Due to the location of the primer in centerfire ammunition, it is frequently reloadable and reusable. This is advantageous for avid hunters or those who frequently go to the gun range. While centerfire ammunition is more expensive than rimfire ammunition, reloaded ammunition is frequently less expensive than new rounds, allowing you to get more for your buck.

Are They Interchangeable?

While each type of ammunition has a distinct purpose, rimfire and centerfire ammunition are not interchangeable. Indeed, incorporating one type into a weapon that was not designed to handle it is a surefire way to create complications. 

Aside from that, ensure that you read the manual for your gun to determine the type of ammunition it accepts. If the manual is unavailable, as is the case with older firearms, conduct some online research. Since the majority of centerfire weapons were manufactured within the last century, if yours is older than that, it is possible that it is rimfire.

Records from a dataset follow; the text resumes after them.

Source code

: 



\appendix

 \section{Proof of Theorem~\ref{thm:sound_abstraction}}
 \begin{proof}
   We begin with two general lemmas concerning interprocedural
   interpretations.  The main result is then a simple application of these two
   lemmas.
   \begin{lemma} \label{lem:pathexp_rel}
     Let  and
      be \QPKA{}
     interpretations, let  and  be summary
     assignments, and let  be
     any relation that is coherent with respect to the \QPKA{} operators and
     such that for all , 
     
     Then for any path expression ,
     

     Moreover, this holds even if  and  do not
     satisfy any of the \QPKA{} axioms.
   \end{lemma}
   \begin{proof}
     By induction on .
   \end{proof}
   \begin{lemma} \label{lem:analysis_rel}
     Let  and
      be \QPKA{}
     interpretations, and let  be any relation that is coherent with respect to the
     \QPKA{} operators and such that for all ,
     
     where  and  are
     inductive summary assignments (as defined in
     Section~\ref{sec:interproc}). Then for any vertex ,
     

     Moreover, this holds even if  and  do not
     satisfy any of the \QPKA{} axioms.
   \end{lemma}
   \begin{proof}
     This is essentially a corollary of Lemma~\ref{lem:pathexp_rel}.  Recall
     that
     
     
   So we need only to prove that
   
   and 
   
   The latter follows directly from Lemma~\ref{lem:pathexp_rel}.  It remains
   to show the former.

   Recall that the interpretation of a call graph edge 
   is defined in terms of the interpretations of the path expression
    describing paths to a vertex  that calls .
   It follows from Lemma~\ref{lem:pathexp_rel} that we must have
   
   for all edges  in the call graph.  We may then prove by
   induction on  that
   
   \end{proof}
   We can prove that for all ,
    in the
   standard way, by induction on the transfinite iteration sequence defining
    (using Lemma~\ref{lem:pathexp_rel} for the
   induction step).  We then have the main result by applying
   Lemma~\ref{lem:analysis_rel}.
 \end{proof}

Which Types of Ammo Are Better?

Ultimately, the choice between rimfire and centerfire ammunition is a matter of personal preference and the type of firearm you own. 

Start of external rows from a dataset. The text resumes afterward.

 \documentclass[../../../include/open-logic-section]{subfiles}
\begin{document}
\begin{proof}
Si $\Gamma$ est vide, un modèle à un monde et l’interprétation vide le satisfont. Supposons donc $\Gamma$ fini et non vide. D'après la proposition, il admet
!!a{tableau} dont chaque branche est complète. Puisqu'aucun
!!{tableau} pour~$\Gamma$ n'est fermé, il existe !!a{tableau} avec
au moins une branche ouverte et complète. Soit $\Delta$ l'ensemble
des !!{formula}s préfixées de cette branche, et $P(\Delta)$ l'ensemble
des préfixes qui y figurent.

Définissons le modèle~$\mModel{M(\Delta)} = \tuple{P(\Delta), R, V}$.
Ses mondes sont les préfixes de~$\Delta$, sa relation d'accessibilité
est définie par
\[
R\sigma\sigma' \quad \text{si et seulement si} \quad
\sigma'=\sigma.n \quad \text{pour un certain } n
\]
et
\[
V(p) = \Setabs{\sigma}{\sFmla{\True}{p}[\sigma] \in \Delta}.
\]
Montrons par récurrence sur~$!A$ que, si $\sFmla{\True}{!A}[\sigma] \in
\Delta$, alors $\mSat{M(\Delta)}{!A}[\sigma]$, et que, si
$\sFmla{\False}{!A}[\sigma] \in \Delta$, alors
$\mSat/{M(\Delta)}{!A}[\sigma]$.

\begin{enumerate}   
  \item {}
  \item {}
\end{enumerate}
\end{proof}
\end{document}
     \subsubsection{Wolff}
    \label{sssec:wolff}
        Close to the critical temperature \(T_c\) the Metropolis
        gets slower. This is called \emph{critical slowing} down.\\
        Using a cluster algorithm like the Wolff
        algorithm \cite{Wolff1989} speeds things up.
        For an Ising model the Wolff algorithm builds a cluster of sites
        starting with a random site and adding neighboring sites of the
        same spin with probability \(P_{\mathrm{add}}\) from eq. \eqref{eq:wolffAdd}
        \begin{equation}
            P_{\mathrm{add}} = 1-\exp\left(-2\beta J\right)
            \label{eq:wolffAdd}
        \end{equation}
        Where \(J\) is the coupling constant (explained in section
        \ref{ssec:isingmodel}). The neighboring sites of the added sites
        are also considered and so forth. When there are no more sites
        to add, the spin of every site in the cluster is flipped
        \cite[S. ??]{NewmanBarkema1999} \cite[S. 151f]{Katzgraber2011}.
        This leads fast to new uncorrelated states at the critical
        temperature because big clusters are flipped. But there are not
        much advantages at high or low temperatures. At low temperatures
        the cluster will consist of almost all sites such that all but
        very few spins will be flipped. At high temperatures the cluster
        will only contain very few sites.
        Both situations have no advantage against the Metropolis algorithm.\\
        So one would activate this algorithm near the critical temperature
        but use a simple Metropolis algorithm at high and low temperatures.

However, if you’re in the market for a new firearm and are deciding between the two, centerfire is typically the preferred option. Not only does it withstand more abuse, such as that encountered during hunting or military operations, but it is also less prone to manufacturer defects.

The Takeaway

While the choice of ammunition is ultimately up to you, the list of advantages and disadvantages provided in this article should help you distinguish between the two types and make an informed choice for yourself.

🤔 The Difference Between Centerfire and Rimfire Ammo?

Centerfire ammunition is most frequently used in rifles, handguns, and shotguns. The primer is ...

🔍 Which Ammunition Can Be Reloaded?

Centerfire ammunition is the only type that can be reloaded. Rimfire ammunition generates...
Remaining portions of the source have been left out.